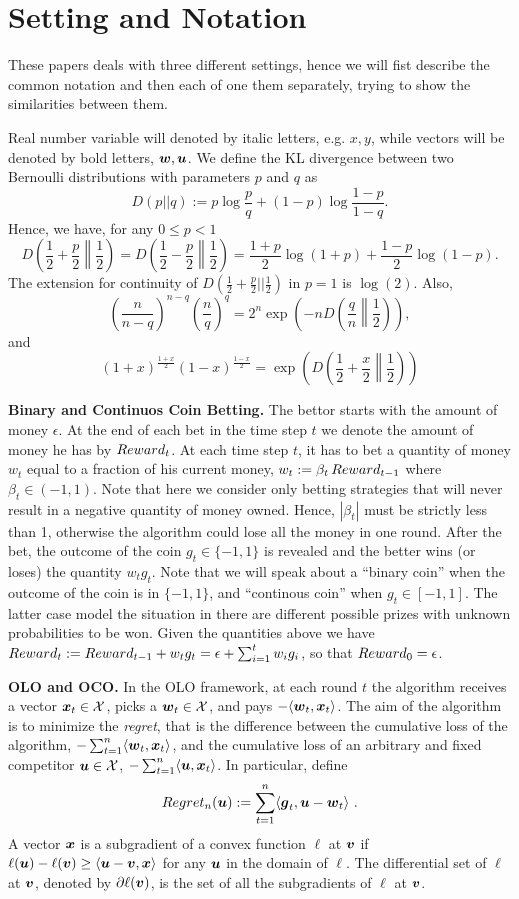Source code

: \section{Setting and Notation}
These papers deals with three different settings, hence we will fist describe the common notation and then each of one them separately, trying to show the similarities between them.

Real number variable will denoted by italic letters, e.g. $x,y$, while vectors will be denoted by bold letters, $\boldsymbol{w},\boldsymbol{u}$.
We define the KL divergence between two Bernoulli distributions with parameters $p$ and $q$ as
\[
D(p||q) := p \log\frac{p}{q} + (1-p) \log\frac{1-p}{1-q}.
\]
Hence, we have, for any $ 0\leq p < 1$
\[
D\left(\frac{1}{2}+\frac{p}{2}\middle\|\frac{1}{2}\right) = D\left(\frac{1}{2}-\frac{p}{2}\middle\|\frac{1}{2}\right)= \frac{1+p}{2} \log(1+p) + \frac{1-p}{2} \log(1-p).
\]
The extension for continuity of $D(\frac{1}{2}+\frac{p}{2}||\frac{1}{2})$ in $p=1$ is $\log(2)$.
Also,
\[
\left(\frac{n}{n-q}\right)^{n-q} \left(\frac{n}{q}\right)^{q} = 2^n \exp\left(-n D\left(\frac{q}{n}\middle\|\frac{1}{2}\right)\right),
\]
and
\[
\left(1+x\right)^\frac{1+x}{2} \left(1-x\right)^\frac{1-x}{2}= \exp\left( D\left(\frac{1}{2}+\frac{x}{2}\middle\|\frac{1}{2}\right) \right)
\]

\textbf{Binary and Continuos Coin Betting.}
The bettor starts with the amount of money $\epsilon$. 
At the end of each bet in the time step $t$ we denote the amount of money he has by $Reward_t$.
At each time step $t$, it has to bet a quantity of money $w_t$ equal to a fraction of his current money, $w_t:=\beta_t \, Reward_{t-1}$ where $\beta_t \in (-1,1)$. Note that here we consider only betting strategies that will never result in a negative quantity of money owned. Hence, $|\beta_t|$ must be strictly less than 1, otherwise the algorithm could lose all the money in one round.
After the bet, the outcome of the coin $g_t \in \{-1,1\}$ is revealed and the better wins (or loses) the quantity $w_t g_t$.
Note that we will speak about a ``binary coin'' when the outcome of the coin is in $\{-1,1\}$, and ``continous coin'' when $g_t \in [-1,1]$. The latter case model the situation in there are different possible prizes with unknown probabilities to be won. Given the quantities above we have $Reward_t:=Reward_{t-1} + w_t g_t = \epsilon + \sum_{i=1}^t w_i g_i$, so that $Reward_0=\epsilon$.

\textbf{\ac{OLO} and \ac{OCO}.}
In the \ac{OLO} framework, at each round $t$ the algorithm receives a vector $\boldsymbol{x}_t \in \mathcal{X}$, picks a $\boldsymbol{w}_t \in \mathcal{X}$, and pays $-\langle \boldsymbol{w}_t,\boldsymbol{x}_t \rangle$.
The aim of the algorithm is to minimize the \emph{regret}, that is the difference between the cumulative loss of the algorithm, $-\sum_{t=1}^n \langle \boldsymbol{w}_t,\boldsymbol{x}_t \rangle$, and the cumulative loss of an arbitrary and fixed competitor $\boldsymbol{u} \in \mathcal{X}$, $-\sum_{t=1}^n \langle \boldsymbol{u},\boldsymbol{x}_t \rangle$.
In particular, define
\[
Regret_n(\boldsymbol{u}) := \sum_{t=1}^n \langle \boldsymbol{g}_t , \boldsymbol{u} - \boldsymbol{w}_t \rangle~.
\]
A vector $\boldsymbol{x}$ is a subgradient of a convex function $\ell$ at $\boldsymbol{v}$ if $\ell(\boldsymbol{u}) - \ell(\boldsymbol{v}) \ge \langle \boldsymbol{u} - \boldsymbol{v}, \boldsymbol{x} \rangle$ for any $\boldsymbol{u}$ in the domain of $\ell$. The differential set of $\ell$ at $\boldsymbol{v}$, denoted by $\partial \ell(\boldsymbol{v})$, is the set of all the subgradients of $\ell$ at $\boldsymbol{v}$.

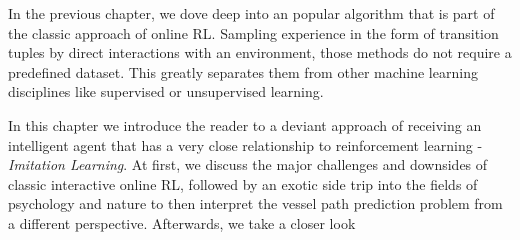 In the previous chapter, we dove deep into an popular algorithm that is part of the classic approach of online RL. Sampling experience in the form of transition tuples by direct interactions with an environment, those methods do not require a predefined dataset. This greatly separates them from other machine learning disciplines like supervised or unsupervised learning.
\par 
In this chapter we introduce the reader to a deviant approach of receiving an intelligent agent that has a very close relationship to reinforcement learning - \textit{Imitation Learning}. At first, we discuss the major challenges and downsides of classic interactive online RL, followed by an exotic side trip into the fields of psychology and nature to then interpret the vessel path prediction problem from a different perspective. Afterwards, we take a closer look 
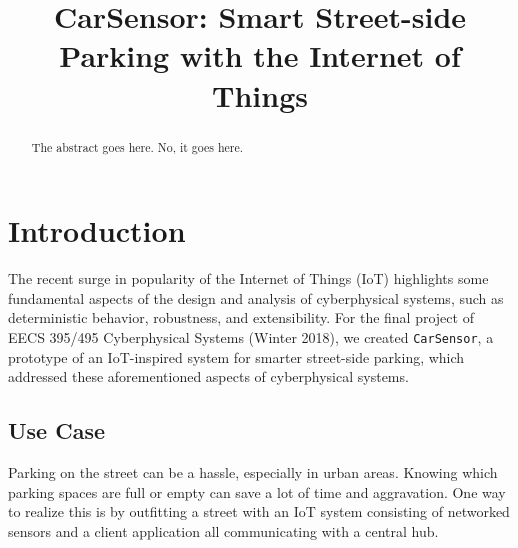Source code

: \documentclass[conference]{IEEEtran}
\begin{document}
\title{CarSensor: Smart Street-side Parking with the Internet of Things}


\author{
	\and
	}
	
\maketitle

\begin{abstract}
	The abstract goes here.
	No, it goes here.
\end{abstract}

\section{Introduction}
The recent surge in popularity of the Internet of Things (IoT) highlights some fundamental aspects of the design and analysis of cyberphysical systems, such as deterministic behavior, robustness, and extensibility. For the final project of EECS 395/495 Cyberphysical Systems (Winter 2018), we created \texttt{CarSensor}, a prototype of an IoT-inspired system for smarter street-side parking, which addressed these aforementioned aspects of cyberphysical systems.

\subsection{Use Case}
Parking on the street can be a hassle, especially in urban areas. Knowing which parking spaces are full or empty can save a lot of time and aggravation. One way to realize this is by outfitting a street with an IoT system consisting of networked sensors and a client application all communicating with a central hub.
\end{document}
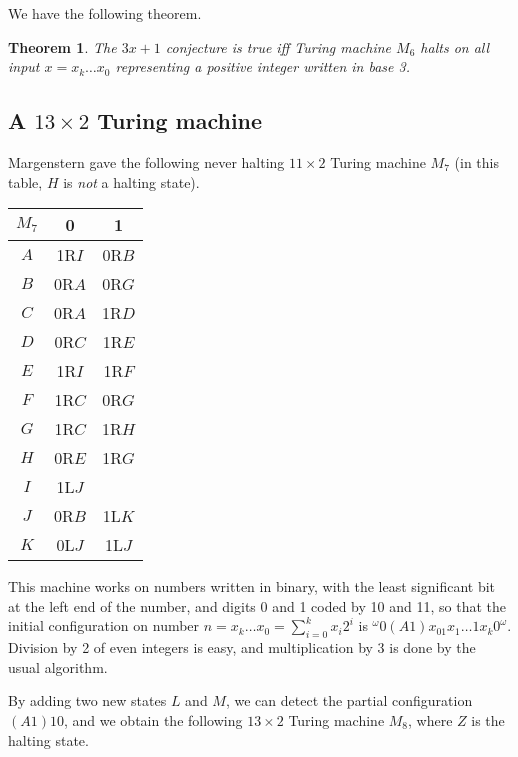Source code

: \documentclass[10pt]{article}
\newtheorem{thm}[prop]{Theorem}
\begin{document}
We have the following theorem.
\begin{thm}
The $3x + 1$ conjecture is true iff Turing machine $M_6$ halts on all
input $x = x_k\ldots x_0$ representing a positive integer written in base 3.
\end{thm}

\subsection{A $13 \times 2$ Turing machine}
Margenstern \cite[Fig.\ 8]{Ma00} gave the following never halting $11 \times 2$
Turing machine $M_7$ (in this table, $H$ is \emph{not} a halting state).

\begin{center}
\begin{tabular}{|c|c|c|}
\hline
$M_7$ &  0  &   1   \\
\hline
$A$ & 1R$I$ & 0R$B$ \\
\hline
$B$ & 0R$A$ & 0R$G$ \\
\hline
$C$ & 0R$A$ & 1R$D$ \\
\hline
$D$ & 0R$C$ & 1R$E$ \\
\hline
$E$ & 1R$I$ & 1R$F$ \\
\hline
$F$ & 1R$C$ & 0R$G$ \\
\hline
$G$ & 1R$C$ & 1R$H$ \\
\hline
$H$ & 0R$E$ & 1R$G$ \\
\hline
$I$ & 1L$J$ &       \\
\hline
$J$ & 0R$B$ & 1L$K$ \\
\hline
$K$ & 0L$J$ & 1L$J$ \\
\hline
\end{tabular}
\end{center}

This machine works on numbers written in binary, with the least significant bit
at the left end of the number, and digits 0 and 1 coded by 10 and 11,
so that the initial configuration on number $n = x_k\ldots x_0 = \sum_{i=0}^k x_i2^i$
is $^\omega 0(A1)x_01x_1\ldots 1x_k0^\omega$. Division by 2 of even integers 
is easy, and multiplication by 3 is done by the usual algorithm.

By adding two new states $L$ and $M$, we can detect the partial configuration
$(A1)10$, and we obtain the following $13 \times 2$ Turing machine $M_8$,
where $Z$ is the halting state.
\end{document}
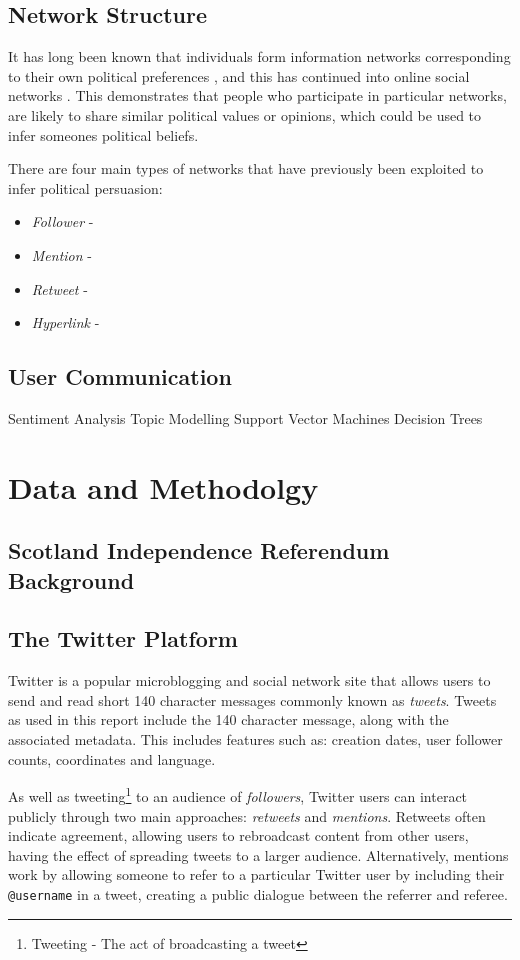 \documentclass[bsc,frontabs,singlespacing,parskip]{infthesis}     %
\begin{document}
\section{Network Structure}

It has long been known that individuals form information networks corresponding to their own political preferences \cite{socialflow}, and this has continued into online social networks \cite{birdsofafeather}. This demonstrates that people who participate in particular networks, are likely to share similar political values or opinions, which could be used to infer someones political beliefs.

There are four main types of networks that have previously been exploited to infer political persuasion:
\begin{itemize}
\item{\textit{Follower} - }
\item{\textit{Mention} - }
\item{\textit{Retweet} - }
\item{\textit{Hyperlink} - }
\end{itemize}

\section{User Communication}

Sentiment Analysis 
Topic Modelling
Support Vector Machines
Decision Trees


\chapter{Data and Methodolgy}
\section{Scotland Independence Referendum Background}
\label{sec:indybackground}
\section{The Twitter Platform}
\label{sec:twitterplatform}
Twitter is a popular microblogging and social network site that allows users to send and read short 140 character messages commonly known as \textit{tweets}. Tweets as used in this report include the 140 character message, along with the associated metadata. This includes features such as: creation dates, user follower counts, coordinates and language. 

As well as tweeting\footnote{Tweeting - The act of broadcasting a tweet} to an audience of \textit{followers}, Twitter users can interact publicly through two main approaches: \textit{retweets} and \textit{mentions}. Retweets often indicate agreement\cite{retweetagreement}, allowing users to rebroadcast content from other users, having the effect of spreading tweets to a larger audience\cite{largeraudiance}. Alternatively, mentions work by allowing someone to refer to a particular Twitter user by including their \texttt{@username} in a tweet, creating a public dialogue between the referrer and referee.
\end{document}
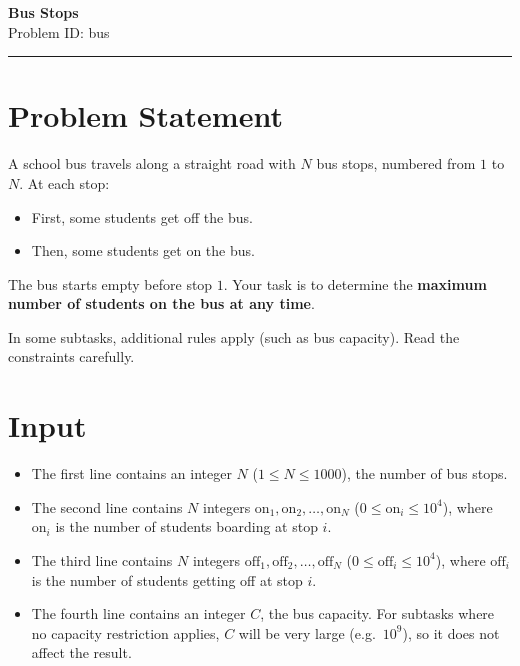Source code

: \documentclass[12pt,a4paper]{article}
\begin{document}
\ifdefined\BOOKLET
  \pagestyle{empty}
\fi

\begin{center}
    {\LARGE \textbf{Bus Stops}} \\[0.5em]
    {Problem ID: bus} \\[1em]
    \rule{\textwidth}{0.4pt}
\end{center}

\vspace{1em}

\section*{Problem Statement}
A school bus travels along a straight road with $N$ bus stops, numbered from $1$ to $N$.  
At each stop:
\begin{itemize}
    \item First, some students get off the bus.  
    \item Then, some students get on the bus.  
\end{itemize}

The bus starts empty before stop $1$. Your task is to determine the \textbf{maximum number of students on the bus at any time}.

In some subtasks, additional rules apply (such as bus capacity). Read the constraints carefully.

\section*{Input}
\begin{itemize}
    \item The first line contains an integer $N$ ($1 \leq N \leq 1000$), the number of bus stops.  
    \item The second line contains $N$ integers $\text{on}_1, \text{on}_2, \ldots, \text{on}_N$ ($0 \leq \text{on}_i \leq 10^4$),  
    where $\text{on}_i$ is the number of students boarding at stop $i$.  
    \item The third line contains $N$ integers $\text{off}_1, \text{off}_2, \ldots, \text{off}_N$ ($0 \leq \text{off}_i \leq 10^4$),  
    where $\text{off}_i$ is the number of students getting off at stop $i$.  
    \item The fourth line contains an integer $C$, the bus capacity.  
    For subtasks where no capacity restriction applies, $C$ will be very large (e.g.\ $10^9$), so it does not affect the result.  
\end{itemize}
\end{document}
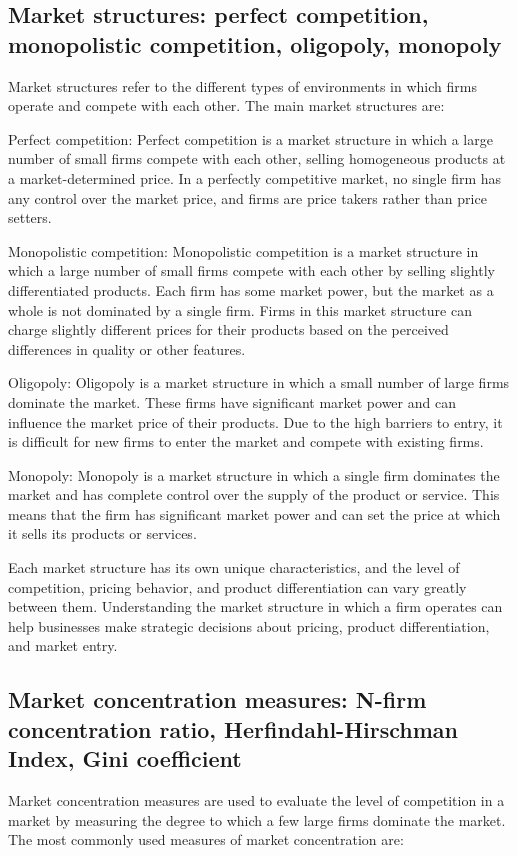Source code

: \documentclass[12pt, a4paper, oneside]{article}
\begin{document}
\subsection{ Market structures: perfect competition, monopolistic competition, oligopoly, monopoly }
Market structures refer to the different types of environments in which firms operate and compete with each other. The main market structures are:

Perfect competition: Perfect competition is a market structure in which a large number of small firms compete with each other, selling homogeneous products at a market-determined price. In a perfectly competitive market, no single firm has any control over the market price, and firms are price takers rather than price setters.

Monopolistic competition: Monopolistic competition is a market structure in which a large number of small firms compete with each other by selling slightly differentiated products. Each firm has some market power, but the market as a whole is not dominated by a single firm. Firms in this market structure can charge slightly different prices for their products based on the perceived differences in quality or other features.

Oligopoly: Oligopoly is a market structure in which a small number of large firms dominate the market. These firms have significant market power and can influence the market price of their products. Due to the high barriers to entry, it is difficult for new firms to enter the market and compete with existing firms.

Monopoly: Monopoly is a market structure in which a single firm dominates the market and has complete control over the supply of the product or service. This means that the firm has significant market power and can set the price at which it sells its products or services.

Each market structure has its own unique characteristics, and the level of competition, pricing behavior, and product differentiation can vary greatly between them. Understanding the market structure in which a firm operates can help businesses make strategic decisions about pricing, product differentiation, and market entry.




\subsection{ Market concentration measures: N-firm concentration ratio, Herfindahl-Hirschman Index, Gini coefficient }
Market concentration measures are used to evaluate the level of competition in a market by measuring the degree to which a few large firms dominate the market. The most commonly used measures of market concentration are:
\end{document}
──────
Referring to the material above, set down exactly the lines between the line with "At each time" and the line with "After the bet, the", inclusive, and no other lines.

At each time step $t$, it has to bet a quantity of money $w_t$ equal to a fraction of his current money, $w_t:=\beta_t \, Reward_{t-1}$ where $\beta_t \in (-1,1)$. Note that here we consider only betting strategies that will never result in a negative quantity of money owned. Hence, $|\beta_t|$ must be strictly less than 1, otherwise the algorithm could lose all the money in one round.
After the bet, the outcome of the coin $g_t \in \{-1,1\}$ is revealed and the better wins (or loses) the quantity $w_t g_t$.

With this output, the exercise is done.